• _PROBLEM DETAILS_
Using the records beneath, say how many lines contain the word "night", without comment.

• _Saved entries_

━━━

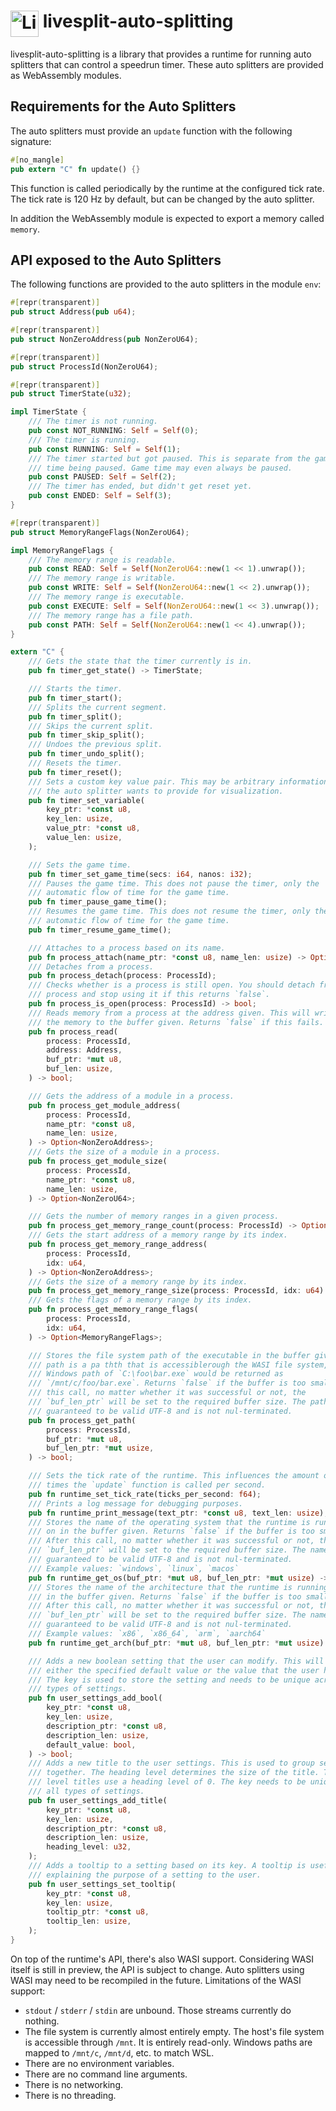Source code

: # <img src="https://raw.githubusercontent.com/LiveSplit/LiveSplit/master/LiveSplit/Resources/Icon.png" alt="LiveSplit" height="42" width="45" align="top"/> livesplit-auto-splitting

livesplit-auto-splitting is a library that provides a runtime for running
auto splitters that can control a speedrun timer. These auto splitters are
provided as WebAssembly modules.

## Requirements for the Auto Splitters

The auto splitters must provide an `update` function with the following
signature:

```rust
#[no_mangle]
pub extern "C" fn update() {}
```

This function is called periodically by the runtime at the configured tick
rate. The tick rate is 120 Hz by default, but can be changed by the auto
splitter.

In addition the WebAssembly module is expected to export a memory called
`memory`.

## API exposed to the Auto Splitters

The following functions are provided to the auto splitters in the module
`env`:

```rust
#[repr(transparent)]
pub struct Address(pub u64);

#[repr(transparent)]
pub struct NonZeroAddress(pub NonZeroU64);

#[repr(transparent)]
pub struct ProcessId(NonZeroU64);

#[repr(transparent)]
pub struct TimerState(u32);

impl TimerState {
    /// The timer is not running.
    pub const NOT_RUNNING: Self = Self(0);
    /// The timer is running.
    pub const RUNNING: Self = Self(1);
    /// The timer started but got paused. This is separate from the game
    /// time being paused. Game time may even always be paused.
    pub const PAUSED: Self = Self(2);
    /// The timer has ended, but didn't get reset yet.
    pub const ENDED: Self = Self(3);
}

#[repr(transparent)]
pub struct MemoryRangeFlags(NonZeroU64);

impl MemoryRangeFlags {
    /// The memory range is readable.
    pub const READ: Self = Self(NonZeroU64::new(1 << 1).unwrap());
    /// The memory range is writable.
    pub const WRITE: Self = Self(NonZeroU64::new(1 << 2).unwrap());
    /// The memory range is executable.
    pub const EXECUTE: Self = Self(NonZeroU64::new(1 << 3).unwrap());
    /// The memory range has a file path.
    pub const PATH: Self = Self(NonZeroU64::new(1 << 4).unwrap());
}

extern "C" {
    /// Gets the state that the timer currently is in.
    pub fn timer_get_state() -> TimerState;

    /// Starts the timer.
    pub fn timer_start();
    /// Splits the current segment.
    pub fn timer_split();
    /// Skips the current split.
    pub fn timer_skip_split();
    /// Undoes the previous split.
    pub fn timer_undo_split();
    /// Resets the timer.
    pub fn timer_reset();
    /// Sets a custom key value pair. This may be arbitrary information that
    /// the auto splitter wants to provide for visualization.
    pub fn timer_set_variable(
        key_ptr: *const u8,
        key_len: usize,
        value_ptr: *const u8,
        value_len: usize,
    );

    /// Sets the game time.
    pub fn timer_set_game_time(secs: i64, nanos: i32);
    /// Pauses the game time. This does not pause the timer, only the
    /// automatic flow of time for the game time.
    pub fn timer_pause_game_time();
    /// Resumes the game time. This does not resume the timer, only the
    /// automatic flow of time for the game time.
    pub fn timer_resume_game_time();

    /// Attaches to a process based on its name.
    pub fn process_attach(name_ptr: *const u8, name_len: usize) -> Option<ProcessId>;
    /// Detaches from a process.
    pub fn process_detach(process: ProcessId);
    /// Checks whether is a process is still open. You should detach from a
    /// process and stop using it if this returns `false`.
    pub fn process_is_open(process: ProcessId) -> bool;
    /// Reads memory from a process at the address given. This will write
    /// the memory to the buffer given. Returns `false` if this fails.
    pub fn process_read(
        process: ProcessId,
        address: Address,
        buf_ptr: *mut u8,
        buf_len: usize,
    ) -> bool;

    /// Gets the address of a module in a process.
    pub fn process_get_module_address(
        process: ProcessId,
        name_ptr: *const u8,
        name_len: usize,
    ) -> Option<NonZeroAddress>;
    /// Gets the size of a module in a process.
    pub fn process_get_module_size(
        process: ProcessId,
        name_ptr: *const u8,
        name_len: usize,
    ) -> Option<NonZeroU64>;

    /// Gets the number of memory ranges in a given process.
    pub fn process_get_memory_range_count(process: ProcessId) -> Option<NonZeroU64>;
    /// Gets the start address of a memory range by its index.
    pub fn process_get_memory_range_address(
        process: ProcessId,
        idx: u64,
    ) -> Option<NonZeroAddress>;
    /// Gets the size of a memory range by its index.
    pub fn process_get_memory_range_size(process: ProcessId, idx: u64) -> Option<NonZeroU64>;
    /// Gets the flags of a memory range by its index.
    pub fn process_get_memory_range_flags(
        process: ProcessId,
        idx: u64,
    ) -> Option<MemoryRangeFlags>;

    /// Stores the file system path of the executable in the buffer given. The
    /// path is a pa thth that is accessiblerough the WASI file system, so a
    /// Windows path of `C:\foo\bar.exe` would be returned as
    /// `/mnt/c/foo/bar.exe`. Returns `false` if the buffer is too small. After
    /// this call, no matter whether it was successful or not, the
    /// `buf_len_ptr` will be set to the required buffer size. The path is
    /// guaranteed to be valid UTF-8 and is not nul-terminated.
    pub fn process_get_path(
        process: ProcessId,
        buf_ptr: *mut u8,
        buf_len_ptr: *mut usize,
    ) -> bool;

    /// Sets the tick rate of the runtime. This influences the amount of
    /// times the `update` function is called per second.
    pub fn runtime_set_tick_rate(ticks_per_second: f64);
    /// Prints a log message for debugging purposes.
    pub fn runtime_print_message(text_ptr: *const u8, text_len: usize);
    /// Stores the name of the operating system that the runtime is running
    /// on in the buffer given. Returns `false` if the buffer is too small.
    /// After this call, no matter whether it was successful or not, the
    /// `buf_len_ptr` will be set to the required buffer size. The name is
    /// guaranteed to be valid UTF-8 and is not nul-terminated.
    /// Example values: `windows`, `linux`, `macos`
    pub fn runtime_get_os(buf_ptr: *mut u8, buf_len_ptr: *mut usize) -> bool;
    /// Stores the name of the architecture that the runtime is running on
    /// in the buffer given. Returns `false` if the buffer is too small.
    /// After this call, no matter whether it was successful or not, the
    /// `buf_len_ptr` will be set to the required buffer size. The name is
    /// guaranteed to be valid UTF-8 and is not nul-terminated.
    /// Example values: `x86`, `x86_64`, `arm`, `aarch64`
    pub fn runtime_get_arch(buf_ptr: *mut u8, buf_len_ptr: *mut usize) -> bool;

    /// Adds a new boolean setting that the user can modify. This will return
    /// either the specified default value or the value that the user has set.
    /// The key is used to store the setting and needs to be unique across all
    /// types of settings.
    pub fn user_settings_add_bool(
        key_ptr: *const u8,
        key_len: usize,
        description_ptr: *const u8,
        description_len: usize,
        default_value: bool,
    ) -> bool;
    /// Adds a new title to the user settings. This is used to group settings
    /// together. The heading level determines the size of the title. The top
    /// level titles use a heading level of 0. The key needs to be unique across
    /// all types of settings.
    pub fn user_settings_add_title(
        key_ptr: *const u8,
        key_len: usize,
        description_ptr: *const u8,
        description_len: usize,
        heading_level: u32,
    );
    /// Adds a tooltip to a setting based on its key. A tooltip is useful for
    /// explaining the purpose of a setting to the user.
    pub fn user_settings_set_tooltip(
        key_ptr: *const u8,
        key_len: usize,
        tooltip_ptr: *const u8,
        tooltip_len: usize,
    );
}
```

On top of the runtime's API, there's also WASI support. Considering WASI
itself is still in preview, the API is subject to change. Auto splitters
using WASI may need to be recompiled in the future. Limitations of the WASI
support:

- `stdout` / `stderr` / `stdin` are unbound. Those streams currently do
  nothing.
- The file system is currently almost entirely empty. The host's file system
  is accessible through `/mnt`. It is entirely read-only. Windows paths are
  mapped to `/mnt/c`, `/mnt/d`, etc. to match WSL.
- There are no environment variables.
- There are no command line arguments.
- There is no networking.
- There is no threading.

━━━

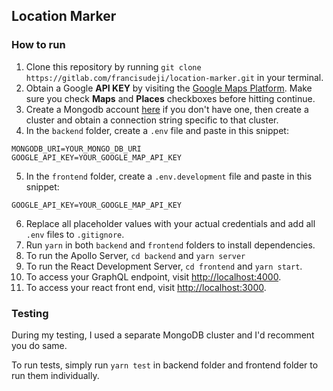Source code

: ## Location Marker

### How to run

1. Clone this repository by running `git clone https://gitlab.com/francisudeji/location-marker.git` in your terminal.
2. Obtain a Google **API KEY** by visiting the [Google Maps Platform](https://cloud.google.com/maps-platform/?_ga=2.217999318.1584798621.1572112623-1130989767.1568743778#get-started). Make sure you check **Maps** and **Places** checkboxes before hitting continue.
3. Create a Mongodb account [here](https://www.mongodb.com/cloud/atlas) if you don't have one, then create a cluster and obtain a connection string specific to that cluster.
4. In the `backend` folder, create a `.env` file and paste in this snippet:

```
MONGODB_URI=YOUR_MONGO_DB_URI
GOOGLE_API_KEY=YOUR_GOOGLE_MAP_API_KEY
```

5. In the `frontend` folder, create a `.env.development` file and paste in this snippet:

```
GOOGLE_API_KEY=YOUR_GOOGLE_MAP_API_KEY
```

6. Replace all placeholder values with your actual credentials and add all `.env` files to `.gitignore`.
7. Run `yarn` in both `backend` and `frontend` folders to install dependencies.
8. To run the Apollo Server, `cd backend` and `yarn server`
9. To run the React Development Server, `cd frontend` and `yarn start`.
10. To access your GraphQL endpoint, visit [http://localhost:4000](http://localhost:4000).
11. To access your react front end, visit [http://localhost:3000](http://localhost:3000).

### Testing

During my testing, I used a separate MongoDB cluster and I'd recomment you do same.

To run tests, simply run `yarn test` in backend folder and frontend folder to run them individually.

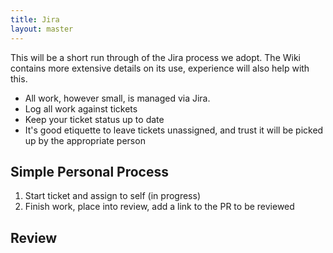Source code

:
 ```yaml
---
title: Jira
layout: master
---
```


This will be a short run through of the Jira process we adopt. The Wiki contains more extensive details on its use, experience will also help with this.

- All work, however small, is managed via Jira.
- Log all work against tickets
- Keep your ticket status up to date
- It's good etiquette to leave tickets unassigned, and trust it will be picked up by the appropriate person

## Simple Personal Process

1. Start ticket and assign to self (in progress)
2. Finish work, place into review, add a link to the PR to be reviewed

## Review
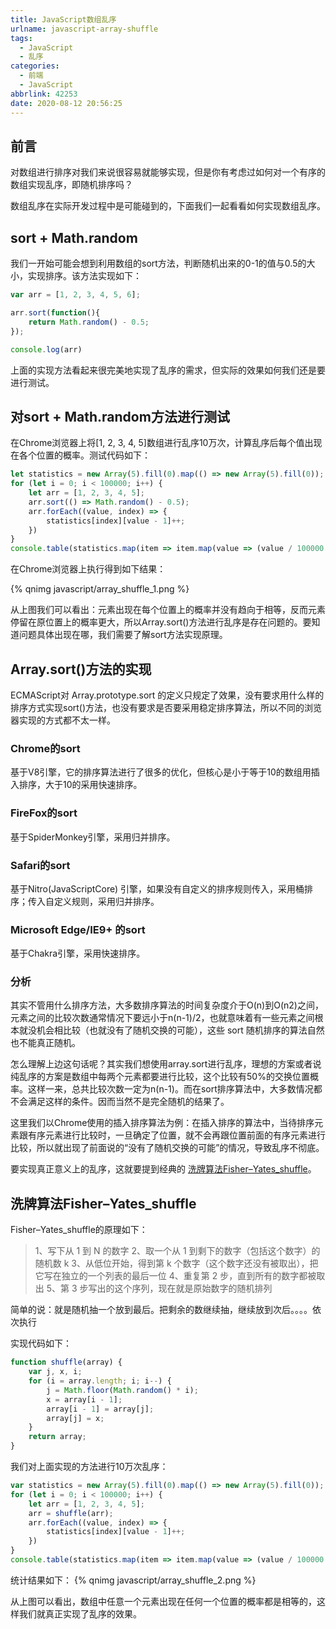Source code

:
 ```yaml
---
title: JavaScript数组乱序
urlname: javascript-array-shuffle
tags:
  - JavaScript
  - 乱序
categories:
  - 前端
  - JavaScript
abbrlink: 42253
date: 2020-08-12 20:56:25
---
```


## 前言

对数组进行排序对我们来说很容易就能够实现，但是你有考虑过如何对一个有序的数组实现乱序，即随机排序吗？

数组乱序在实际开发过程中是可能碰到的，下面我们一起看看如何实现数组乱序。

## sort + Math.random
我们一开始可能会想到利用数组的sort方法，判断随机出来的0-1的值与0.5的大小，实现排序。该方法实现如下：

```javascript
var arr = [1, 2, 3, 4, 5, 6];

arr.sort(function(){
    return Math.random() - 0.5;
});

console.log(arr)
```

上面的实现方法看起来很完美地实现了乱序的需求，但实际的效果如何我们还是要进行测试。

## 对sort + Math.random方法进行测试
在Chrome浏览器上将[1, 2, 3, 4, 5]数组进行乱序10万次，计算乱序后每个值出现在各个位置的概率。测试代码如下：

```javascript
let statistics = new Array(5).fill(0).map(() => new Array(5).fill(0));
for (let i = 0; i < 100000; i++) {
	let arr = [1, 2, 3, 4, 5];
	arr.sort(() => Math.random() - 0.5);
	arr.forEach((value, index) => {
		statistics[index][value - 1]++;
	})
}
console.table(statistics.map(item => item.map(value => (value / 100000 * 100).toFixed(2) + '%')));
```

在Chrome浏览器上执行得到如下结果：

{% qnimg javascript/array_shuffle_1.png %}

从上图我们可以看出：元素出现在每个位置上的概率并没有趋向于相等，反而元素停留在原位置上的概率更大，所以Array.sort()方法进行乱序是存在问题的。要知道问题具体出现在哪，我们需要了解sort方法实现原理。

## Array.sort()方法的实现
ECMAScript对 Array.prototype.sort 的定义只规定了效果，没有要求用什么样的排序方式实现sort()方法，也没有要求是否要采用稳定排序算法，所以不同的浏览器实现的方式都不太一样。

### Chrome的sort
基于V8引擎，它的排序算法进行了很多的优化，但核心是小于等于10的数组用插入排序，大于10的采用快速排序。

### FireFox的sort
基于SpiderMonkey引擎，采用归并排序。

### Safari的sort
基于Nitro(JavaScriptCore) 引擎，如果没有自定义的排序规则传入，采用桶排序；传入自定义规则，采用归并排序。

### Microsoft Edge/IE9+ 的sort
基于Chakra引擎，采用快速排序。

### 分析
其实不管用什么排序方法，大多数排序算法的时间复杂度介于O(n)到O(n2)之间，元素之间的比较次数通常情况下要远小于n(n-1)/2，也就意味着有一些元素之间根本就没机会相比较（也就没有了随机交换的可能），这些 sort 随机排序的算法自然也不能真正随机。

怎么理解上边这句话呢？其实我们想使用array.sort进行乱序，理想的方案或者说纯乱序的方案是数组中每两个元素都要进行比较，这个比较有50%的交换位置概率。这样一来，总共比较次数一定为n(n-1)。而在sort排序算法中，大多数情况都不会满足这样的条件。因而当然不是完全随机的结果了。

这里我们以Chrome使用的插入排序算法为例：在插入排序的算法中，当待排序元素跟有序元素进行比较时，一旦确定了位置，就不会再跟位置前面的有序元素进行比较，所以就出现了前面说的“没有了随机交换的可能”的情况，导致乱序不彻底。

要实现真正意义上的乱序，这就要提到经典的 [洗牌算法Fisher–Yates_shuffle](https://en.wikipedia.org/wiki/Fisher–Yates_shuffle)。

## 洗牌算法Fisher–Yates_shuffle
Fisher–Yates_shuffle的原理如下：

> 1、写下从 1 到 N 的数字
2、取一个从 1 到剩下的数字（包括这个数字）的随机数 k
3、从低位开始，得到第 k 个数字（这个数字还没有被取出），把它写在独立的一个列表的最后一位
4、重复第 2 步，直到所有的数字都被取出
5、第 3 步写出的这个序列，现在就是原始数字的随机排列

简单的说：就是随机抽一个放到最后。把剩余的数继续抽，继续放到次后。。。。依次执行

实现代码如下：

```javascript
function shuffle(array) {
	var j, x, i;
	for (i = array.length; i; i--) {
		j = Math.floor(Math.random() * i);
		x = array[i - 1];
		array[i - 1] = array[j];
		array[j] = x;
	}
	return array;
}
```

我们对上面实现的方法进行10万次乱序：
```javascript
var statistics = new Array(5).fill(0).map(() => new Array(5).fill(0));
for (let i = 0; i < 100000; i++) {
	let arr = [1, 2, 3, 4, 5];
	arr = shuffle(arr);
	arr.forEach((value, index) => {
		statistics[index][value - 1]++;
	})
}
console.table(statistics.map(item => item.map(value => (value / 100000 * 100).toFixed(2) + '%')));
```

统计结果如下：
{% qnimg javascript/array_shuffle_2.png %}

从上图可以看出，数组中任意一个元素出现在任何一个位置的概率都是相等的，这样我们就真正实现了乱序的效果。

━━━

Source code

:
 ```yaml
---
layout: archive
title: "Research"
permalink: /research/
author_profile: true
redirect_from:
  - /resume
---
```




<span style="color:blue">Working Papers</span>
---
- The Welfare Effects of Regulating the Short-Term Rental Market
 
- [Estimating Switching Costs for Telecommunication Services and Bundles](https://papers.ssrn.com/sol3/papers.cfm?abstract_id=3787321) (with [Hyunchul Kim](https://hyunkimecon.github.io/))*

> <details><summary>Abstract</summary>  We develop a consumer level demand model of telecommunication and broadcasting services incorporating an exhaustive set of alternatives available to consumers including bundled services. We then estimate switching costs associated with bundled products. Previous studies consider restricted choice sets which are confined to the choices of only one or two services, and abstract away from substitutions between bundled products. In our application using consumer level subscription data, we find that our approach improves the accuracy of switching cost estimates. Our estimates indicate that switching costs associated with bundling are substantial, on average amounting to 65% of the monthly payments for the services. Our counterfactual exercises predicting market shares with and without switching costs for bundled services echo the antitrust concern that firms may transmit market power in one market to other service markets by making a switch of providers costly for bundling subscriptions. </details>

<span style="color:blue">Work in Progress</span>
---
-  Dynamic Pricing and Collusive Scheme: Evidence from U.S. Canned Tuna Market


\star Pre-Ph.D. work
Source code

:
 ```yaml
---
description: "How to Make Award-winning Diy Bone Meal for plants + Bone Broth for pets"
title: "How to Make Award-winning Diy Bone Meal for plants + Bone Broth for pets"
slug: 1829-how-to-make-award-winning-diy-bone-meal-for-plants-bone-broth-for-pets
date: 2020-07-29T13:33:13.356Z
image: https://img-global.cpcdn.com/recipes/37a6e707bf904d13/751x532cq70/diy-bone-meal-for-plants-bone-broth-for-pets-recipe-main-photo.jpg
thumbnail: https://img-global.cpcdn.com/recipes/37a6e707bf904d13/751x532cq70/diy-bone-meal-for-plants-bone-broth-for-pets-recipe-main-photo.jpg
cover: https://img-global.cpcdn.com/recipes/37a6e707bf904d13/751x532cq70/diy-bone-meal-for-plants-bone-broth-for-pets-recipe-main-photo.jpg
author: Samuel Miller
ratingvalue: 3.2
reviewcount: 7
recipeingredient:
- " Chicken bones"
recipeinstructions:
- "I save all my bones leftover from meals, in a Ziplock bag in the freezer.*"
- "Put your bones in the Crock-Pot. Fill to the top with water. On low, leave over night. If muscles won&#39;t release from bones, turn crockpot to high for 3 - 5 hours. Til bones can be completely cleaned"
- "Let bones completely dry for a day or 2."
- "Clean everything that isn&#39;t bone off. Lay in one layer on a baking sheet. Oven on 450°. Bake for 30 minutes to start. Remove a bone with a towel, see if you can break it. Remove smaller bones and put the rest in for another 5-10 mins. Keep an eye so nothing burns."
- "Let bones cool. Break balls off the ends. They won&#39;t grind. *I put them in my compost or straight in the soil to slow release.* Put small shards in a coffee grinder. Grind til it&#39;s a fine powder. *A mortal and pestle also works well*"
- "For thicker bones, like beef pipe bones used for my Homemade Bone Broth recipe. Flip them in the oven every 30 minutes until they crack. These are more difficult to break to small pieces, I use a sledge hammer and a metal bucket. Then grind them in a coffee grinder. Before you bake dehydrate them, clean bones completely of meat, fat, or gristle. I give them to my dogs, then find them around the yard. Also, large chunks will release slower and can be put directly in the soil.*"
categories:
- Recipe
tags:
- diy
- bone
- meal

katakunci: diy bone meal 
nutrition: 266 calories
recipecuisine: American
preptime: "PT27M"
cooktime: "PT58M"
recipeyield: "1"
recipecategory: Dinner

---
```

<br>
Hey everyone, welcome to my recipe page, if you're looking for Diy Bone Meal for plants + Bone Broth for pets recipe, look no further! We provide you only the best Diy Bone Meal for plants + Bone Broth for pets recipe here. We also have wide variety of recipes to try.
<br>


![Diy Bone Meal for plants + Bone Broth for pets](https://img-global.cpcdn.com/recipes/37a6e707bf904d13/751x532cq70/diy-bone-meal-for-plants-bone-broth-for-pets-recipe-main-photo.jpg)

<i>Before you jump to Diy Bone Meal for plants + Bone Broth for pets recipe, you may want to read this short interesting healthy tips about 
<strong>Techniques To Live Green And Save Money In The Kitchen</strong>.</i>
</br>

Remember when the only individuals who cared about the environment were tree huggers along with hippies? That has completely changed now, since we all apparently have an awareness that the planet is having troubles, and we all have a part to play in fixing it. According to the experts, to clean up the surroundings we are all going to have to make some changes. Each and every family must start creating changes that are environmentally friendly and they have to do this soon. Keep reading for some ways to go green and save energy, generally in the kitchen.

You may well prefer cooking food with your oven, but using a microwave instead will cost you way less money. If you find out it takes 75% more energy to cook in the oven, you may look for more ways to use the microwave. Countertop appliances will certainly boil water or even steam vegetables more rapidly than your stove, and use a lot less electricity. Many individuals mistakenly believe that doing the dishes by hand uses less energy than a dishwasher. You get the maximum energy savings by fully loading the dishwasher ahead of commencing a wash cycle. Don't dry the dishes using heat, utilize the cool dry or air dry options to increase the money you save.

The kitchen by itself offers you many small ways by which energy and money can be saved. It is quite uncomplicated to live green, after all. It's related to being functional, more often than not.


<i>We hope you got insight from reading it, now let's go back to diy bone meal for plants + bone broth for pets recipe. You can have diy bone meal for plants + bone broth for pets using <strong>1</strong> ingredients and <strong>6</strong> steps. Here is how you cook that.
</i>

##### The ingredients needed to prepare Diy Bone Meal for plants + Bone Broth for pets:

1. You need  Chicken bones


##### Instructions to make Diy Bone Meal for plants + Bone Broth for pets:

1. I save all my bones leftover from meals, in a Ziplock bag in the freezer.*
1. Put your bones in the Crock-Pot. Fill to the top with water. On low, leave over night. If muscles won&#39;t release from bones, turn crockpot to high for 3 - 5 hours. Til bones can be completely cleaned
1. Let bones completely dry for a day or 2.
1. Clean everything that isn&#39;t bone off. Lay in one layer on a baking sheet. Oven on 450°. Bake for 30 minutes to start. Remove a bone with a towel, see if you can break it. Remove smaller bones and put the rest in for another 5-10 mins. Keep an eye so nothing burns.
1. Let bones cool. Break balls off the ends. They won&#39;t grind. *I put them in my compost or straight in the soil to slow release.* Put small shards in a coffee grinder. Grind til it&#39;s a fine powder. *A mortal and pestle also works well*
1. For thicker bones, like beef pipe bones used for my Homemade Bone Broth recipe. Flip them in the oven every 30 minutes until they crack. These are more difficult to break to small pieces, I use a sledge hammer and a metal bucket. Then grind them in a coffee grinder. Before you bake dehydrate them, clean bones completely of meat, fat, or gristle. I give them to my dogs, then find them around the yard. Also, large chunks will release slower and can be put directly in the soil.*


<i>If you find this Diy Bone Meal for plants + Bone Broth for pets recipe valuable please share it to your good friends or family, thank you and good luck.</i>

━━━

• _WRITTEN ANSWER_
2